Doté d’un patrimoine estimé par l’hebdomadaire Challenges à 550 millions d’euros, cet homme de 57 ans a transformé en vingt ans la petite société fondée par son grand-père en multinationale des services aux entreprises (nettoyage, gardiennage, espaces verts).
Selon l’ordonnance de renvoi consultée par Le Monde, l’ex-propriétaire du média économique La Tribune est accusé par les juges ayant instruit le dossier d’une « myriade d’infractions », notamment d’abus de biens sociaux, d’escroquerie, de faux et usage de faux. Ils lui reprochent « l’organisation d’une véritable prédation des biens de la société [Atalian] » à son bénéfice. Le montant du préjudice, qui témoigne du caractère exceptionnel de cette affaire de délinquance financière, est évalué entre 36 millions et 37 millions d’euros.
Digne d’un film policier
A l’origine de l’histoire, il y a une scène digne d’un film policier. Dans la soirée du 6 janvier 2015, une camionnette est contrôlée au péage de Fleury-en-Bière (Seine-et-Marne). Dans le coffre, les policiers découvrent un chauffe-eau et un sèche-linge camouflant près de 2 millions d’euros en liquide. Les billets portent des traces de cocaïne.
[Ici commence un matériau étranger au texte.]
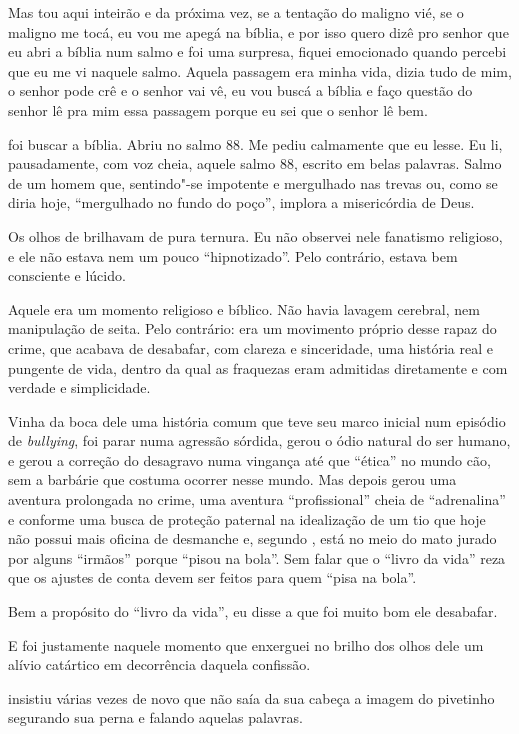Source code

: Mas tou aqui inteirão e da próxima vez, se a tentação do maligno vié, se
o maligno me tocá, eu vou me apegá na bíblia, e por isso quero dizê pro
senhor que eu abri a bíblia num salmo e foi uma surpresa, fiquei
emocionado quando percebi que eu me vi naquele salmo. Aquela passagem
era minha vida, dizia tudo de mim, o senhor pode crê e o senhor vai vê,
eu vou buscá a bíblia e faço questão do senhor lê pra mim essa passagem
porque eu sei que o senhor lê bem.

\asterisc{}

 foi buscar a bíblia. Abriu no salmo 88. Me pediu calmamente que eu
lesse. Eu li, pausadamente, com voz cheia, aquele salmo 88, escrito em
belas palavras. Salmo de um homem que, sentindo"-se impotente e
mergulhado nas trevas ou, como se diria hoje, ``mergulhado no fundo do
poço'', implora a misericórdia de Deus.

Os olhos de  brilhavam de pura ternura. Eu não observei nele fanatismo
religioso, e ele não estava nem um pouco ``hipnotizado''. Pelo
contrário, estava bem consciente e lúcido.

Aquele era um momento religioso e bíblico. Não havia lavagem cerebral,
nem manipulação de seita. Pelo contrário: era um movimento próprio desse
rapaz do crime, que acabava de desabafar, com clareza e sinceridade, uma
história real e pungente de vida, dentro da qual as fraquezas eram
admitidas diretamente e com verdade e simplicidade.

Vinha da boca dele uma história comum que teve seu marco inicial num
episódio de \emph{bullying}, foi parar numa agressão sórdida, gerou o
ódio natural do ser humano, e gerou a correção do desagravo numa
vingança até que ``ética'' no mundo cão, sem a barbárie que costuma
ocorrer nesse mundo. Mas depois gerou uma aventura prolongada no crime,
uma aventura ``profissional'' cheia de ``adrenalina'' e conforme uma
busca de proteção paternal na idealização de um tio que hoje não possui
mais oficina de desmanche e, segundo , está no meio do mato jurado por
alguns ``irmãos'' porque ``pisou na bola''. Sem falar que o ``livro da
vida'' reza que os ajustes de conta devem ser feitos para quem ``pisa na
bola''.

Bem a propósito do ``livro da vida'', eu disse a  que foi muito bom
ele desabafar.

E foi justamente naquele momento que enxerguei no brilho dos olhos dele
um alívio catártico em decorrência daquela confissão.

 insistiu várias vezes de novo que não saía da sua cabeça a imagem do
pivetinho segurando sua perna e falando aquelas palavras.


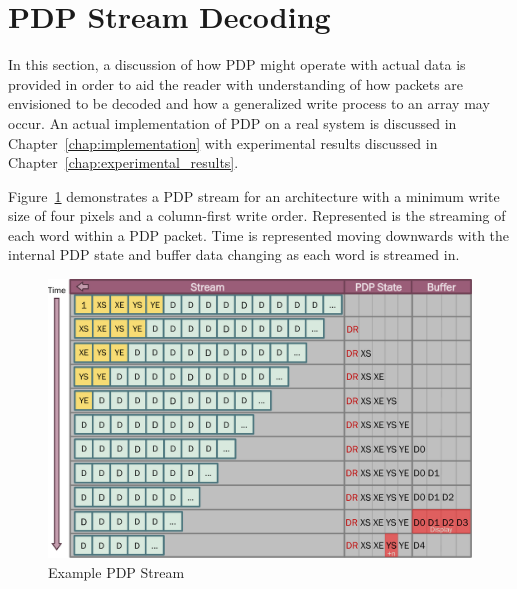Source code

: \section{PDP Stream Decoding}
    \label{sec:pdp_stream_decoding}
    In this section, a discussion of how PDP might operate with actual data is provided in order to aid the reader with understanding of how packets are envisioned to be decoded and how a generalized write process to an array may occur. An actual implementation of PDP on a real system is discussed in Chapter~\ref{chap:implementation} with experimental results discussed in Chapter~\ref{chap:experimental_results}.

    Figure~\ref{fig:pdp_stream} demonstrates a PDP stream for an architecture with a minimum write size of four pixels and a column-first write order. Represented is the streaming of each word within a PDP packet. Time is represented moving downwards with the internal PDP state and buffer data changing as each word is streamed in.

    \begin{figure}
        \centering
        \includegraphics[width=1.0\textwidth]{fig/pdp_stream.pdf}
        \caption{Example PDP Stream}
        \label{fig:pdp_stream}
    \end{figure}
Le chauffeur, Hicham Fateh, affirme ne pas savoir qu’il transportait de l’argent. Ce Marocain résidant en Espagne, qui comparaîtra au procès, assure qu’un compatriote faisant de l’import-export lui a demandé de convoyer le véhicule acheté en Allemagne dans son pays d’origine. Les douanes judiciaires vont mener des investigations d’ampleur pour tenter de déterminer à qui appartient l’argent. Sans succès. Plusieurs personnes, dont deux frères vivant à Rennes et accusés de faire dans le trafic de véhicule, sont néanmoins soupçonnées. Au total, quatorze personnes sont renvoyées devant le tribunal.
A défaut d’avoir trouvé la raison d’être de ce transfert de cash, les enquêteurs ont suivi une autre piste, fructueuse cette fois. Les relevés téléphoniques d’Hicham Fateh montrent que l’un de ses contacts au moment du transport de fonds communique également avec un homme au Maroc. Celui-ci s’avère être le majordome d’un riche homme d’affaires, Franck Julien, possédant une villa à Marrakech : les enquêteurs se demandent si les 2 millions d’euros ne lui sont pas destinés.